§ PROBLEM TO SOLVE
Where does the string "provide" occur in the entries below? Copy every line where it does.

§ Stored data entries
----------------------------------------
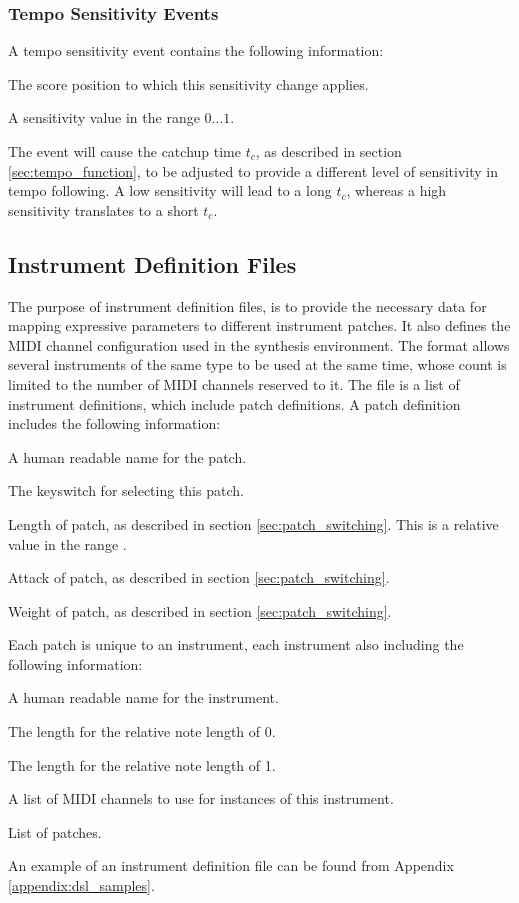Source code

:\subsubsection*{Tempo Sensitivity Events}

A tempo sensitivity event contains the following information:
\begin{description}[leftmargin=16ex]
\item[Position] The score position to which this sensitivity change applies.
\item[Sensitivity] A sensitivity value in the range $0 \ldots 1$.
\end{description}
The event will cause the catchup time $t_c$,
as described in section \ref{sec:tempo_function},
to be adjusted to provide a different level of sensitivity in tempo following.
A low sensitivity will lead to a long $t_c$,
whereas a high sensitivity translates to a short $t_c$.

\subsection{Instrument Definition Files}
\label{sec:instrument_definition_format}

The purpose of instrument definition files,
is to provide the necessary data for
mapping expressive parameters to different
instrument patches.
It also defines the MIDI channel configuration
used in the synthesis environment.
The format allows several instruments of the same type
to be used at the same time,
whose count is limited
to the number of MIDI channels reserved to it.
The file is a list of instrument definitions,
which include patch definitions.
A patch definition includes the following information:
\begin{description}[leftmargin=24ex]
\item[Name] A human readable name for the patch.
\item[Keyswitch] The keyswitch for selecting this patch.
\item[Length] Length of patch, as described in section \ref{sec:patch_switching}.
This is a relative value in the range .
\item[Attack] Attack of patch, as described in section \ref{sec:patch_switching}.
\item[Weight] Weight of patch, as described in section \ref{sec:patch_switching}.
\end{description}
Each patch is unique to an instrument,
each instrument also including the following information:
\begin{description}[leftmargin=24ex]
\item[Name] A human readable name for the instrument.
\item[Shortest note] The length for the relative note length of 0.
\item[Longest note] The length for the relative note length of 1.
\item[Channels] A list of MIDI channels to use for instances of this instrument.
\item[Patches] List of patches.
\end{description}
An example of an instrument definition file can be found from Appendix
\ref{appendix:dsl_samples}.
----------------------------------------
§ OUTPUT
to be adjusted to provide a different level of sensitivity in tempo following.
is to provide the necessary data for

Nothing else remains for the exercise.